- **WHAT TO PRODUCE**
Of the lines in the data below, write out exactly those from the one holding "https://wikidocs.net/42526" through the one holding "2. 홍길동 씨의 주민등록번호는", both included.

• • •

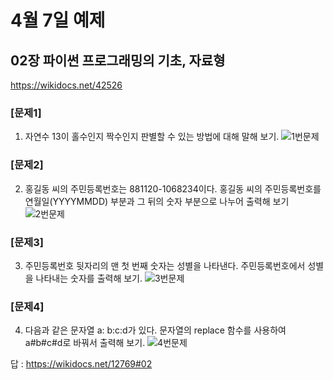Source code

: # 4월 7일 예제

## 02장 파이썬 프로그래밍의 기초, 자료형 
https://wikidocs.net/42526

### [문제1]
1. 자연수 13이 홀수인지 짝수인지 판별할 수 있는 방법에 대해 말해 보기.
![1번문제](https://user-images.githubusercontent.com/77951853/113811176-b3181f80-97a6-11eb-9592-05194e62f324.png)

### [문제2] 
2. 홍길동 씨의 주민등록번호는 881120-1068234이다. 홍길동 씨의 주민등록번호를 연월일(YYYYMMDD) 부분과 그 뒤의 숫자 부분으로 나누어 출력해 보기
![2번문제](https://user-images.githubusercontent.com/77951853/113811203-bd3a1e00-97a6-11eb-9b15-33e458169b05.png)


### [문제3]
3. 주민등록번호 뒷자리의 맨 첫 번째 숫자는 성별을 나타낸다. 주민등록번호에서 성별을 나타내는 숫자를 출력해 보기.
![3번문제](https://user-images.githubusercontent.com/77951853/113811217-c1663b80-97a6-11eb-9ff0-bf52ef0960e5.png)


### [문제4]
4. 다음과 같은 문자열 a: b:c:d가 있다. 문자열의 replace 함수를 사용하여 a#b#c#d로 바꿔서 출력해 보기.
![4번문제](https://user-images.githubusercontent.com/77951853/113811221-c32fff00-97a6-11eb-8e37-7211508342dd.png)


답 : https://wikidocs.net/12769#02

• • •

- **ANSWER TO THE PROBLEM**
https://wikidocs.net/42526

### [문제1]
1. 자연수 13이 홀수인지 짝수인지 판별할 수 있는 방법에 대해 말해 보기.
![1번문제](https://user-images.githubusercontent.com/77951853/113811176-b3181f80-97a6-11eb-9592-05194e62f324.png)

### [문제2] 
2. 홍길동 씨의 주민등록번호는 881120-1068234이다. 홍길동 씨의 주민등록번호를 연월일(YYYYMMDD) 부분과 그 뒤의 숫자 부분으로 나누어 출력해 보기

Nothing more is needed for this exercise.